# Work to be completed
Your answer should be every line of the records that contains the word "lixf", copied as it stands.

# Source information
#####

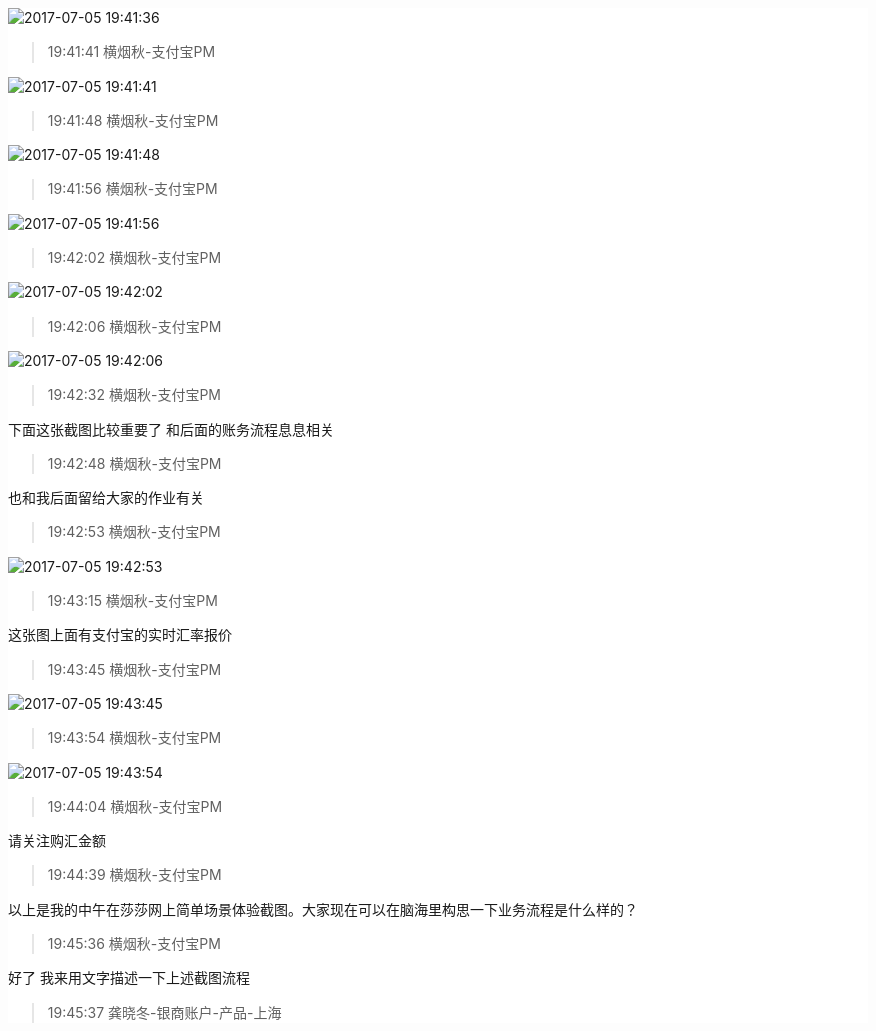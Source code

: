 ![2017-07-05 19:41:36](http://wechat.lixf.cn/img/20170705_194136.png) 
   
> 19:41:41  横烟秋-支付宝PM  
   
![2017-07-05 19:41:41](http://wechat.lixf.cn/img/20170705_194141.png) 
   
> 19:41:48  横烟秋-支付宝PM  
   
![2017-07-05 19:41:48](http://wechat.lixf.cn/img/20170705_194148.png) 
   
> 19:41:56  横烟秋-支付宝PM  
   
![2017-07-05 19:41:56](http://wechat.lixf.cn/img/20170705_194156.png) 
   
> 19:42:02  横烟秋-支付宝PM  
   
![2017-07-05 19:42:02](http://wechat.lixf.cn/img/20170705_194202.png) 
   
> 19:42:06  横烟秋-支付宝PM  
   
![2017-07-05 19:42:06](http://wechat.lixf.cn/img/20170705_194206.png) 
   
> 19:42:32  横烟秋-支付宝PM  
   
下面这张截图比较重要了 和后面的账务流程息息相关   
   
> 19:42:48  横烟秋-支付宝PM  
   
也和我后面留给大家的作业有关  
   
> 19:42:53  横烟秋-支付宝PM  
   
![2017-07-05 19:42:53](http://wechat.lixf.cn/img/20170705_194253.png) 
   
> 19:43:15  横烟秋-支付宝PM  
   
这张图上面有支付宝的实时汇率报价  
   
> 19:43:45  横烟秋-支付宝PM  
   
![2017-07-05 19:43:45](http://wechat.lixf.cn/img/20170705_194345.png) 
   
> 19:43:54  横烟秋-支付宝PM  
   
![2017-07-05 19:43:54](http://wechat.lixf.cn/img/20170705_194354.png) 
   
> 19:44:04  横烟秋-支付宝PM  
   
请关注购汇金额  
   
> 19:44:39  横烟秋-支付宝PM  
   
以上是我的中午在莎莎网上简单场景体验截图。大家现在可以在脑海里构思一下业务流程是什么样的？  
   
> 19:45:36  横烟秋-支付宝PM  
   
好了 我来用文字描述一下上述截图流程  
   
> 19:45:37  龚晓冬-银商账户-产品-上海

#####

# Output for this task
: ![2017-07-05 19:41:36](http://wechat.lixf.cn/img/20170705_194136.png) 
![2017-07-05 19:41:41](http://wechat.lixf.cn/img/20170705_194141.png) 
![2017-07-05 19:41:48](http://wechat.lixf.cn/img/20170705_194148.png) 
![2017-07-05 19:41:56](http://wechat.lixf.cn/img/20170705_194156.png) 
![2017-07-05 19:42:02](http://wechat.lixf.cn/img/20170705_194202.png) 
![2017-07-05 19:42:06](http://wechat.lixf.cn/img/20170705_194206.png) 
![2017-07-05 19:42:53](http://wechat.lixf.cn/img/20170705_194253.png) 
![2017-07-05 19:43:45](http://wechat.lixf.cn/img/20170705_194345.png) 
![2017-07-05 19:43:54](http://wechat.lixf.cn/img/20170705_194354.png) 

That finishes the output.